Roma demitizza il suo Pantheon ed è la terra della fondazione che si oppone
alla riva del fiume e bagnandosi si rende fertile. Alba, la bianca, è l’essenza
della natura che produce capi selvaggi che fatalmente scompaiono nei flutti del
fiume, principesse violate che svaniscono nelle acque tremule dei suoi laghi
circolari sul cui fondo giacciono verità nascoste. Roma cerca le sue origini
perdute e le intreccia con la realtà storica, è per questa via che l’Urbe
genera saghe e leggende, ma non miti. Orazio é un eroe-vittima, un essere glorioso
ma anche una vile canaglia. Come Romolo è un fratricida, come Remo è un empio.

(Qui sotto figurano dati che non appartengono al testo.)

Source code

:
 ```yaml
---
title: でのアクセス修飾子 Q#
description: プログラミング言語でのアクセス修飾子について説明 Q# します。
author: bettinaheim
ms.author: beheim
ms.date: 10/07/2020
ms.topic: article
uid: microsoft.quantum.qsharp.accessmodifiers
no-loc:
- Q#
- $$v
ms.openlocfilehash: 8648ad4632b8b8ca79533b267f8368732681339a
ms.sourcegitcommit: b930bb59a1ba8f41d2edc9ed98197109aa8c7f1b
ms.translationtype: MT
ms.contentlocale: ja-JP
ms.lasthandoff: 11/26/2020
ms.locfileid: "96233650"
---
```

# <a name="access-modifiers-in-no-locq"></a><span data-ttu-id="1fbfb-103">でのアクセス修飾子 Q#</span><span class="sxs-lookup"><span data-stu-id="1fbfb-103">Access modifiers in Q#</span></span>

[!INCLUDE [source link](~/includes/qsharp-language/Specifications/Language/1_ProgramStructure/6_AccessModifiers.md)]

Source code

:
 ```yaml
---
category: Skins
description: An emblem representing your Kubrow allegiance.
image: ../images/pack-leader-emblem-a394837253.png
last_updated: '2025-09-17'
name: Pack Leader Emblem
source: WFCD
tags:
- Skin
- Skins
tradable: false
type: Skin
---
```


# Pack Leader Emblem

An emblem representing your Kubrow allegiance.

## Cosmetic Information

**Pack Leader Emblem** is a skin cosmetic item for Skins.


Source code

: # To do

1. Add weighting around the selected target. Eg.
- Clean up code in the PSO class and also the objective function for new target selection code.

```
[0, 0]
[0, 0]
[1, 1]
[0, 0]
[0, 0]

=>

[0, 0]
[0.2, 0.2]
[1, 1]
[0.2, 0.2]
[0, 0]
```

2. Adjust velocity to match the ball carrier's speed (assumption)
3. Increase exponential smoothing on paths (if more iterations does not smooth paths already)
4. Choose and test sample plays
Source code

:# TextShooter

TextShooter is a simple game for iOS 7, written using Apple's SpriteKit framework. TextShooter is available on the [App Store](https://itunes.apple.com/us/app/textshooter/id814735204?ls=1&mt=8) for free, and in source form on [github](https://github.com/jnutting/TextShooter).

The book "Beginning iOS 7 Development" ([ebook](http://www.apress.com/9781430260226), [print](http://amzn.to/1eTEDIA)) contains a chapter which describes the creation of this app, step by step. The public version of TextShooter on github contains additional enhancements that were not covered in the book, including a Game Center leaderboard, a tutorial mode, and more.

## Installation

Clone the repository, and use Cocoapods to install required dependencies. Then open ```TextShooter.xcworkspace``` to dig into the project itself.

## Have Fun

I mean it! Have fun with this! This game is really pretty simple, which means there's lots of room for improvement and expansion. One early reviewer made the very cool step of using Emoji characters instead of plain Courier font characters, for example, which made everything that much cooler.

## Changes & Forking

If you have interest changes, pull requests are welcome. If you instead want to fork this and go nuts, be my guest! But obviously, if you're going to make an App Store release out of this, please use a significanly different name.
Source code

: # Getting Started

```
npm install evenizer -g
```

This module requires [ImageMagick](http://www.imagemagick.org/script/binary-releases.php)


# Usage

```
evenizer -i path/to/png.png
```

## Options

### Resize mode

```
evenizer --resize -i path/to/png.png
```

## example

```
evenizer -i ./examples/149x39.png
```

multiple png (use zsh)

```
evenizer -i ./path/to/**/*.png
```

E’ l’assassino di sua sorella, una fanciulla colpevole di amoreggiare con il
suo sposo albano. Il diritto infine acconsente al passaggio che immette nella
città mediante la porta schiusa di Giano Quirino e da quella porta il tragico
corteo mestamente rientra in città. Tutti tornano a casa, tutti ad eccezione di
Orazia che giace nella gelida fossa espropriata alla terra che accorda così la
nuova fondazione. La fondazione si ripete con una nuova fondazione, al costo
della vita di Orazia che si spegne nei pressi della Porta Capena. Alba, mater
urbis, non conosce più il tempo, è lo spazio indeterminato dell’origine, il
luogo ormai senza forma ed estraneo alla storia. Alba ha solo il mito, il tempo
che la separa dall’origine produce un’apparenza bugiarda, un’immagine
menzognera, un inganno omicida. Roma inventa il tempo storico. Due città, madre
e figlia, due ipotesi contrapposte, necessariamente complementari, perché
l’uomo non vive nella natura, vive nella storia. Sarà la Rivelazione cristiana
a dire che la storia che si afferma non è altro che il mito nascosto che l’uomo
vede sdoppiato. Ma il Dio cristiano non è un doppio, la natura umana e la
natura divina sono unite nella persona del Verbo senza confusione, né
separazione. La potenza divina si manifesta nella Misericordia, un tipo di
conoscenza che contiene anche l’odio e l’imperfezione, perché li ha assunti su
di Sé come rischio, il rischio della Croce.